Instructions for the task: The reply should hold every line of the data below, unchanged, and none of the pictures.

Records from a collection
>>>>>
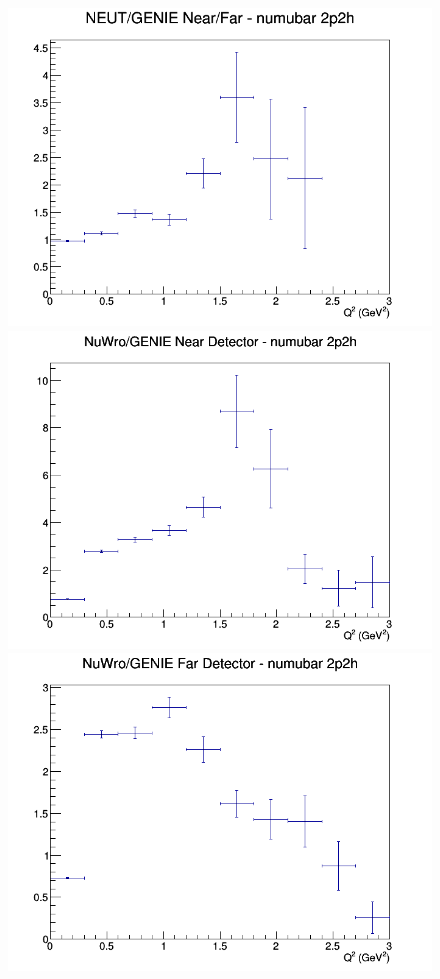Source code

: \documentclass[12pt]{article}
\begin{document}
\begin{figure}[h]
\endminipage
{}
\includegraphics[width=\linewidth]{eff_Q2/FGT/ratios/2p2h_NEUT_GENIE_numubar_NF_Q2.png}
\endminipage
\newline
{}
\includegraphics[width=\linewidth]{eff_Q2/FGT/ratios/2p2h_NuWro_GENIE_numubar_near_Q2.png}
\endminipage
{}
\includegraphics[width=\linewidth]{eff_Q2/FGT/ratios/2p2h_NuWro_GENIE_numubar_far_Q2.png}

\end{figure}
\end{document}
<<<<<
Task result:
Source code

: \documentclass[12pt]{article}
\begin{document}
\begin{figure}[h]
\endminipage
{}
\includegraphics[width=\linewidth]{eff_Q2/FGT/ratios/2p2h_NEUT_GENIE_numubar_NF_Q2.png}
\endminipage
\newline
{}
\includegraphics[width=\linewidth]{eff_Q2/FGT/ratios/2p2h_NuWro_GENIE_numubar_near_Q2.png}
\endminipage
{}
\includegraphics[width=\linewidth]{eff_Q2/FGT/ratios/2p2h_NuWro_GENIE_numubar_far_Q2.png}

\end{figure}
\end{document}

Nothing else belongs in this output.